## Activity
Print the records below exactly, starting at the first line and stopping after the line that contains "I love math". Leave out any pictures.

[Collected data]
==*==
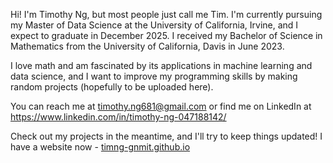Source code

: Hi! I'm Timothy Ng, but most people just call me Tim. I'm currently pursuing my Master of Data Science at the University of California, Irvine, and I expect to graduate in December 2025. I received my Bachelor of Science in Mathematics from the University of California, Davis in June 2023.

I love math and am fascinated by its applications in machine learning and data science, and I want to improve my programming skills by making random projects (hopefully to be uploaded here).

You can reach me at timothy.ng681@gmail.com or find me on LinkedIn at https://www.linkedin.com/in/timothy-ng-047188142/

Check out my projects in the meantime, and I'll try to keep things updated! I have a website now - [timng-gnmit.github.io](https://timng-gnmit.github.io/)
<!---
- 👋 Hi, I’m Timothy Ng; most people call me Tim
- 👀 I’m interested in number theory, machine learning, data science, and programming
- 📊 I’m currently a Mathematics major trying to learn more about Computer Science
- 📫 You can reach me at tjng@ucdavis.edu or find me on LinkedIn at https://www.linkedin.com/in/timothy-ng-047188142/

timng-gnmit/timng-gnmit is a ✨ special ✨ repository because its `README.md` (this file) appears on your GitHub profile.
You can click the Preview link to take a look at your changes.
--->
==*==
## Exercise solution
Source code

: Hi! I'm Timothy Ng, but most people just call me Tim. I'm currently pursuing my Master of Data Science at the University of California, Irvine, and I expect to graduate in December 2025. I received my Bachelor of Science in Mathematics from the University of California, Davis in June 2023.

I love math and am fascinated by its applications in machine learning and data science, and I want to improve my programming skills by making random projects (hopefully to be uploaded here).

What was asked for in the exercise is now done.